*** Opening of RAW DATA ***
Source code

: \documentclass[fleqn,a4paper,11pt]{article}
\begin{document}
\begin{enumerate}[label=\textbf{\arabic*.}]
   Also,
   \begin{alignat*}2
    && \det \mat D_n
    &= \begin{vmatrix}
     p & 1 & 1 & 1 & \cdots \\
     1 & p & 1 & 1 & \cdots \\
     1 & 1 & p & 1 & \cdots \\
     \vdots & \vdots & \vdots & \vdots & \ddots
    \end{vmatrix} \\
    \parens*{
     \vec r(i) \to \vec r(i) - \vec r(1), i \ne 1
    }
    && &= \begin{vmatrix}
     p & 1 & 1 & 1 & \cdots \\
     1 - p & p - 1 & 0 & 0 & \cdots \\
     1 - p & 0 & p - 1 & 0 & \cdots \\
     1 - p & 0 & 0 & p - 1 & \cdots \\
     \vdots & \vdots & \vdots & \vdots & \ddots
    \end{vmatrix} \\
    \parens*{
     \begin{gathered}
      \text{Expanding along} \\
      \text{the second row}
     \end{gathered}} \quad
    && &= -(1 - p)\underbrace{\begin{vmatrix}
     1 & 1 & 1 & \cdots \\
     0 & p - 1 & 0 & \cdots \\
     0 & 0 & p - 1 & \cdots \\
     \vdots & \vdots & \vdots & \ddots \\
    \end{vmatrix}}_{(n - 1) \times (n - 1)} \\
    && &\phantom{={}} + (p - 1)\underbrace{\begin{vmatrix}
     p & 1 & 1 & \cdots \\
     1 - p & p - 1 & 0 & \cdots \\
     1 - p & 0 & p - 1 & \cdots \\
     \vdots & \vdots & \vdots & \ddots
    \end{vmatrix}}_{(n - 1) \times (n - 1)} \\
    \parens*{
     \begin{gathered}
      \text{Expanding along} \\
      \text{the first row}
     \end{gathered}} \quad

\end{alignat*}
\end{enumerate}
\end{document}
*** Close of RAW DATA ***
WHAT NEEDS TO BE DONE | All the lines above need to be retyped exactly, with nothing left out.

TASK ANSWER |
Source code

: \documentclass[fleqn,a4paper,11pt]{article}
\begin{document}
\begin{enumerate}[label=\textbf{\arabic*.}]
   Also,
   \begin{alignat*}2
    && \det \mat D_n
    &= \begin{vmatrix}
     p & 1 & 1 & 1 & \cdots \\
     1 & p & 1 & 1 & \cdots \\
     1 & 1 & p & 1 & \cdots \\
     \vdots & \vdots & \vdots & \vdots & \ddots
    \end{vmatrix} \\
    \parens*{
     \vec r(i) \to \vec r(i) - \vec r(1), i \ne 1
    }
    && &= \begin{vmatrix}
     p & 1 & 1 & 1 & \cdots \\
     1 - p & p - 1 & 0 & 0 & \cdots \\
     1 - p & 0 & p - 1 & 0 & \cdots \\
     1 - p & 0 & 0 & p - 1 & \cdots \\
     \vdots & \vdots & \vdots & \vdots & \ddots
    \end{vmatrix} \\
    \parens*{
     \begin{gathered}
      \text{Expanding along} \\
      \text{the second row}
     \end{gathered}} \quad
    && &= -(1 - p)\underbrace{\begin{vmatrix}
     1 & 1 & 1 & \cdots \\
     0 & p - 1 & 0 & \cdots \\
     0 & 0 & p - 1 & \cdots \\
     \vdots & \vdots & \vdots & \ddots \\
    \end{vmatrix}}_{(n - 1) \times (n - 1)} \\
    && &\phantom{={}} + (p - 1)\underbrace{\begin{vmatrix}
     p & 1 & 1 & \cdots \\
     1 - p & p - 1 & 0 & \cdots \\
     1 - p & 0 & p - 1 & \cdots \\
     \vdots & \vdots & \vdots & \ddots
    \end{vmatrix}}_{(n - 1) \times (n - 1)} \\
    \parens*{
     \begin{gathered}
      \text{Expanding along} \\
      \text{the first row}
     \end{gathered}} \quad

\end{alignat*}
\end{enumerate}
\end{document}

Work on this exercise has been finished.